Outside of the ICC and previous tribunals, local and national courts have been established to hear cases against accused genocide perpetrators. One of the most famous examples of a local justice system is the Gacaca Courts in Rwanda, which were local courts that heard more than 1.9 million cases of those accused of being involved in the genocide. Today, 27 years after it occurred, there are still trials being conducted by the government of Serbia for atrocities committed during the Srebrenica Massacre. 

Justice and healing are not one-size-fits-all concepts, and although the ICC and previous tribunals seek justice at high levels, not all survivors feel that they received justice from the international response. In the case of Rwanda, 61 of the 96 cases brought before the tribunal ended in convictions.

“Many doubt, including myself, that the ICTR brought justice. It was about a ‘victor’s justice,’ and not justice for Rwandans,” said Kuradusenge-McLeod.

For survivors of genocide, healing is non-linear and is both a personal journey and a collective one for the nations and groups who were affected. Many international efforts have been dedicated to furthering healing and peace in communities post-genocide. SIS professor Barbara Wien has done extensive work in the field of peace education, including in Rwanda, where peace education is part of the K-12 curriculum in schools.

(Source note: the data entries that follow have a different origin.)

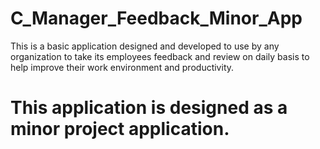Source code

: # C_Manager_Feedback_Minor_App
This is a basic application designed and developed to use by any organization to take its employees feedback and review on daily basis to help 
improve their work environment and productivity.
# This application is designed as a minor project application.
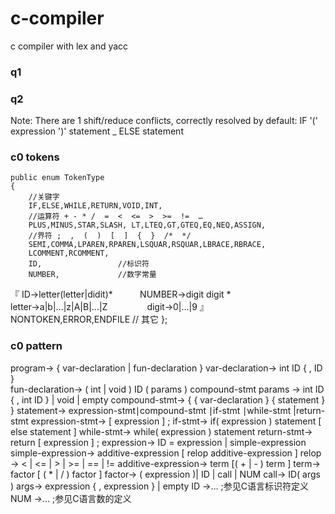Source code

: # c-compiler
c compiler with lex and yacc


### q1

### q2
Note: There are 1 shift/reduce conflicts, correctly resolved by default:
  IF '(' expression ')' statement _ ELSE statement

### c0 tokens
	public enum TokenType 
	{
		//关键字
		IF,ELSE,WHILE,RETURN,VOID,INT, 
		//运算符 + - * /  =  <  <=  >  >=  !=  … 
		PLUS,MINUS,STAR,SLASH, LT,LTEQ,GT,GTEQ,EQ,NEQ,ASSIGN,
		//界符 ;  ,  (  )  [  ]  {  }  /*  */
		SEMI,COMMA,LPAREN,RPAREN,LSQUAR,RSQUAR,LBRACE,RBRACE,
		LCOMMENT,RCOMMENT,
		ID, 				//标识符
		NUMBER, 			//数字常量
『 ID→letter(letter|didit)* 
           NUMBER→digit digit * 
               letter→a|b|…|z|A|B|…|Z 
               digit→0|…|9  』
		NONTOKEN,ERROR,ENDFILE 	// 其它
	};


### c0 pattern
program→ { var-declaration | fun-declaration }
 var-declaration→ int ID { , ID }    
 fun-declaration→ ( int | void ) ID ( params ) compound-stmt
 params → int ID { , int ID } | void | empty
 compound-stmt→ { { var-declaration } { statement } }
 statement→ expression-stmt∣compound-stmt ∣if-stmt ∣while-stmt 
 |return-stmt 
 expression-stmt→ [ expression ] ; 
 if-stmt→ if( expression ) statement [ else statement ]
 while-stmt→ while( expression ) statement 
 return-stmt→ return [ expression ] ;
 expression→ ID = expression | simple-expression
 simple-expression→ additive-expression [ relop additive-expression ]
 relop → < | <= | > | >= | == | != 
 additive-expression→ term [( + | - ) term ]
 term→ factor [ ( * | / ) factor ]
factor→ ( expression )| ID | call | NUM
call→ ID( args ) 
args→ expression { , expression } | empty
ID →…	;参见C语言标识符定义
NUM →… ;参见C语言数的定义
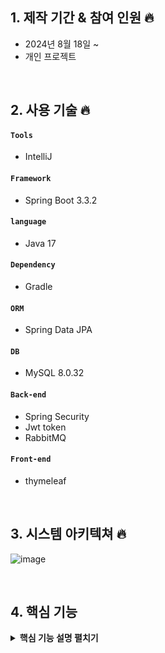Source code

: 
## 1. 제작 기간 & 참여 인원 🔥
- 2024년 8월 18일 ~ 
- 개인 프로젝트

</br>

## 2. 사용 기술 🔥
#### `Tools`
  - IntelliJ
#### `Framework`
  - Spring Boot 3.3.2
#### `language`
  - Java 17
#### `Dependency`
  - Gradle
#### `ORM`
  - Spring Data JPA
#### `DB`
  - MySQL 8.0.32

#### `Back-end`
  - Spring Security
  - Jwt token
  - RabbitMQ
#### `Front-end`
  - thymeleaf

</br>

## 3. 시스템 아키텍쳐 🔥
![image](https://github.com/user-attachments/assets/7c9300c6-903a-4d21-9291-71c9426a771e)

</br>


## 4. 핵심 기능
<details>
<summary><b>핵심 기능 설명 펼치기</b></summary>
<div markdown="1">

### 회원 order API 호출 후 Producer로 Queue 삽입
![SwaggerUI-Chrome2024-09-0614-18-57-ezgif com-video-to-gif-converter](https://github.com/user-attachments/assets/0f014d7e-d4c6-475d-b45e-351bd13e679d)

### Security로 로그인 후 위의 Order API를 호출했을 시 Consumer로 받고 SSE로 가맹점 브라우저에 전달
![Pleasesignin-Chrome2024-09-0614-22-31-ezgif com-video-to-gif-converter](https://github.com/user-attachments/assets/cccf2488-d5d9-432c-8f87-017320893024)


</div>
</details>

</br>
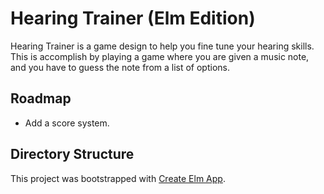 # Hearing Trainer (Elm Edition)
Hearing Trainer is a game design to help you fine tune your hearing skills. This is accomplish by playing a game where you are given a music note, and you have to guess the note from a list of options.

## Roadmap
- Add a score system.

## Directory Structure
This project was bootstrapped with [Create Elm App](https://github.com/halfzebra/create-elm-app).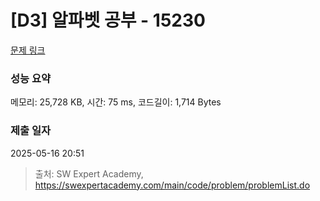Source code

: # [D3] 알파벳 공부 - 15230 

[문제 링크](https://swexpertacademy.com/main/code/problem/problemDetail.do?contestProbId=AYLnMQT6vPADFATf) 

### 성능 요약

메모리: 25,728 KB, 시간: 75 ms, 코드길이: 1,714 Bytes

### 제출 일자

2025-05-16 20:51



> 출처: SW Expert Academy, https://swexpertacademy.com/main/code/problem/problemList.do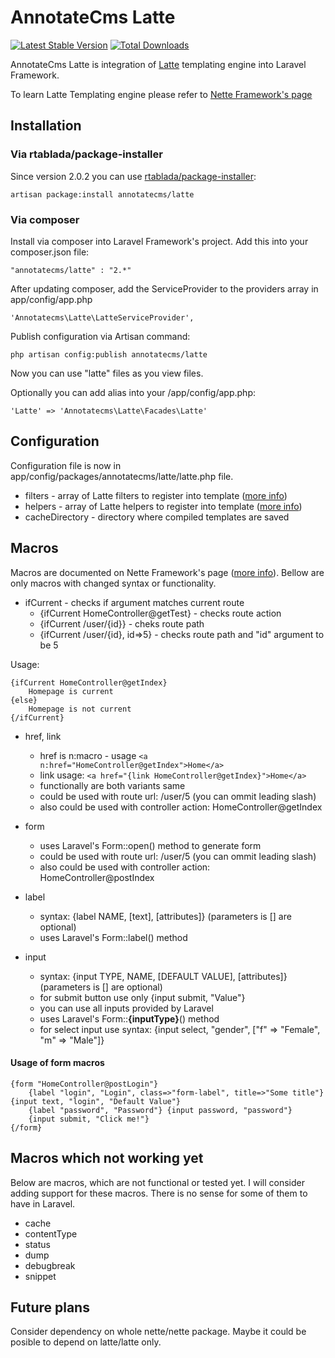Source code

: # AnnotateCms Latte #

[![Latest Stable Version](https://poser.pugx.org/annotatecms/latte/v/stable.png)](https://packagist.org/packages/annotatecms/latte) [![Total Downloads](https://poser.pugx.org/annotatecms/latte/downloads.png)](https://packagist.org/packages/annotatecms/latte)

AnnotateCms Latte is integration of [Latte](https://github.com/nette/latte "Latte Github page") templating engine into Laravel Framework.

To learn Latte Templating engine please refer to [Nette Framework's page](http://doc.nette.org/en/templating)

## Installation ##

### Via rtablada/package-installer ###
Since version 2.0.2 you can use [rtablada/package-installer](https://github.com/rtablada/package-installer):

	artisan package:install annotatecms/latte
	

### Via composer ###
Install via composer into Laravel Framework's project. Add this into your composer.json file:	

	"annotatecms/latte" : "2.*"

After updating composer, add the ServiceProvider to the providers array in app/config/app.php

	'Annotatecms\Latte\LatteServiceProvider',

Publish configuration via Artisan command:

	php artisan config:publish annotatecms/latte

Now you can use "latte" files as you view files.

Optionally you can add alias into your /app/config/app.php:
	
	'Latte' => 'Annotatecms\Latte\Facades\Latte'

## Configuration ##

Configuration file is now in app/config/packages/annotatecms/latte/latte.php file.

- filters - array of Latte filters to register into template ([more info](http://doc.nette.org/en/templating#toc-macros))
- helpers - array of Latte helpers to register into template ([more info](http://doc.nette.org/en/templating#toc-helpers-in-latte)) 
- cacheDirectory - directory where compiled templates are saved

## Macros ##
Macros are documented on Nette Framework's page ([more info](http://doc.nette.org/en/default-macros)). Bellow are only macros with changed syntax or functionality.

- ifCurrent - checks if argument matches current route
	- {ifCurrent HomeController@getTest} - checks route action
	- {ifCurrent /user/{id}} - cheks route path
	- {ifCurrent /user/{id}, id=>5} - checks route path and "id" argument to be 5

Usage:

	{ifCurrent HomeController@getIndex}
		Homepage is current
	{else}
		Homepage is not current
	{/ifCurrent}

- href, link
	- href is n:macro - usage `<a n:href="HomeController@getIndex">Home</a>`
	- link usage: `<a href="{link HomeController@getIndex}">Home</a>`
	- functionally are both variants same
	- could be used with route url: /user/5 (you can ommit leading slash)
	- also could be used with controller action: HomeController@getIndex

- form
	- uses Laravel's Form::open() method to generate form
	- could be used with route url: /user/5 (you can ommit leading slash)
	- also could be used with controller action: HomeController@postIndex

- label
	- syntax: {label NAME, [text], [attributes]} (parameters is [] are optional) 
	- uses Laravel's Form::label() method
	
- input
	- syntax: {input TYPE, NAME, [DEFAULT VALUE], [attributes]} (parameters is [] are optional) 
	- for submit button use only {input submit, "Value"}
	- you can use all inputs provided by Laravel
	- uses Laravel's Form::**{inputType}**() method
	- for select input use syntax: {input select, "gender", ["f" => "Female", "m" => "Male"]}
	 

#### Usage of form macros ####

	{form "HomeController@postLogin"}
		{label "login", "Login", class=>"form-label", title=>"Some title"} {input text, "login", "Default Value"}
		{label "password", "Password"} {input password, "password"}		
		{input submit, "Click me!"}
	{/form}
 
## Macros which not working yet ##
Below are macros, which are not functional or tested yet. I will consider adding support for these macros. There is no sense for some of them to have in Laravel.

- cache
- contentType 
- status
- dump
- debugbreak
- snippet

## Future plans ##
Consider dependency on whole nette/nette package. Maybe it could be posible to depend on latte/latte only.
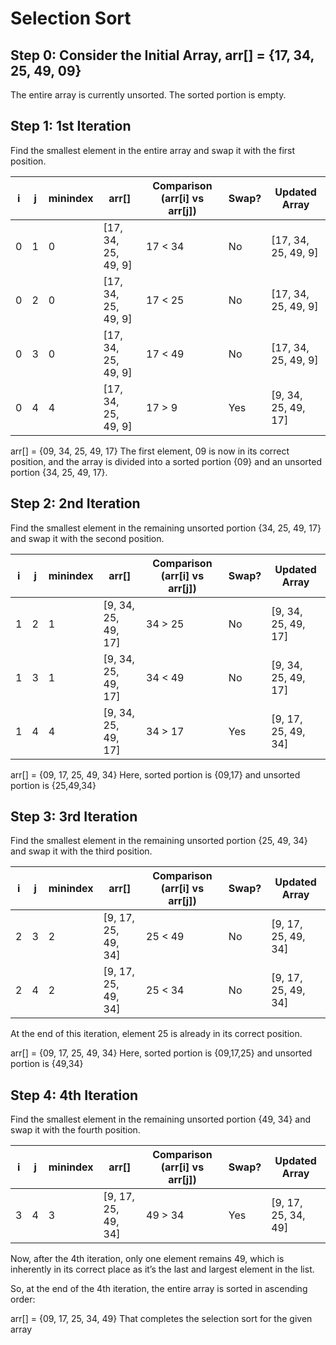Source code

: # Selection Sort

## Step 0: Consider the Initial Array, arr[] = {17, 34, 25, 49, 09} 
The entire array is currently unsorted. The sorted portion is empty.

## Step 1: 1st Iteration
Find the smallest element in the entire array and swap it with the first position.

| i | j | minindex | arr[] | Comparison (arr[i] vs arr[j]) | Swap?| Updated Array |
| - | - | -------- | ----- | ----------------------------- | ---- | ------------- |
| 0 |	1 |	0	| [17, 34, 25, 49, 9]	| 17 < 34 |	No |	[17, 34, 25, 49, 9] |
| 0	| 2	| 0	| [17, 34, 25, 49, 9]	| 17 < 25	| No | [17, 34, 25, 49, 9] |
| 0	| 3 | 0 |	[17, 34, 25, 49, 9]	| 17 < 49	| No | [17, 34, 25, 49, 9] |
| 0	| 4	| 4 |	[17, 34, 25, 49, 9]	| 17 > 9	| Yes	| [9, 34, 25, 49, 17] |

arr[] = {09, 34, 25, 49, 17}
The first element, 09 is now in its correct position, and the array is divided into a sorted portion {09} and an unsorted portion {34, 25, 49, 17}.

## Step 2: 2nd Iteration
Find the smallest element in the remaining unsorted portion {34, 25, 49, 17} and swap it with the second position.

| i | j | minindex | arr[] | Comparison (arr[i] vs arr[j]) | Swap?	| Updated Array |
| - | - | -------- | ----- | ----------------------------- | ---- | ------------- |
| 1 |	2 |	1 |	[9, 34, 25, 49, 17]	| 34 > 25 |	No |	[9, 34, 25, 49, 17] |
| 1	| 3	| 1	| [9, 34, 25, 49, 17]	| 34 < 49	| No | [9, 34, 25, 49, 17] |
| 1	| 4 |	4	| [9, 34, 25, 49, 17]	| 34 > 17	| Yes	| [9, 17, 25, 49, 34] |

arr[] = {09, 17, 25, 49, 34}
Here, sorted portion is {09,17} and unsorted portion is {25,49,34}

## Step 3: 3rd Iteration
Find the smallest element in the remaining unsorted portion {25, 49, 34} and swap it with the third position.

| i | j | minindex | arr[] | Comparison (arr[i] vs arr[j]) | Swap?	| Updated Array |
| - | - | -------- | ----- | ----------------------------- | ---- | ------------- |
| 2	| 3	| 2 |	[9, 17, 25, 49, 34]	| 25 < 49	| No |	[9, 17, 25, 49, 34] |
| 2	| 4	| 2	| [9, 17, 25, 49, 34]	| 25 < 34	| No |	[9, 17, 25, 49, 34] |

At the end of this iteration, element 25 is already in its correct position.

arr[] = {09, 17, 25, 49, 34}
Here, sorted portion is {09,17,25} and unsorted portion is {49,34}

## Step 4: 4th Iteration
Find the smallest element in the remaining unsorted portion {49, 34} and swap it with the fourth position.

| i | j | minindex | arr[] | Comparison (arr[i] vs arr[j]) | Swap?	| Updated Array |
| - | - | -------- | ----- | ----------------------------- | ---- | ------------- |
| 3	| 4	| 3	| [9, 17, 25, 49, 34]	| 49 > 34	| Yes |	[9, 17, 25, 34, 49] |

Now, after the 4th iteration, only one element remains 49, which is inherently in its correct place as it’s the last and largest element in the list.

So, at the end of the 4th iteration, the entire array is sorted in ascending order:

arr[] = {09, 17, 25, 34, 49}
That completes the selection sort for the given array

“The Rwanda Peace Education Program is probably one of the largest government-backed peace education programs. Through every grade level across the country, every student is exposed to it, and every teacher is trained,” Wien said. “Outside of Rwanda, several coexistence education peace education programs have been implemented in Bosnia Herzegovina, Croatia, Albania, Kosovo, and Serbia.”

For the people who have lived through the horrors of genocide, healing also comes from the international community’s ability to learn from the past to prevent genocide from happening in the future.

“Having a holistic, historical understanding of the mechanisms that lead to genocide and how they are still present and impacting the victims and survivors is essential,” said Kuradusenge-McLeod. “Justice, in part or whole, cannot be achieved if victims and survivors do not see themselves in the process. Consequently, the mandates given to the investigators must allow them to gather facts, remain neutral, work with local experts, and tell all the victim’s stories.”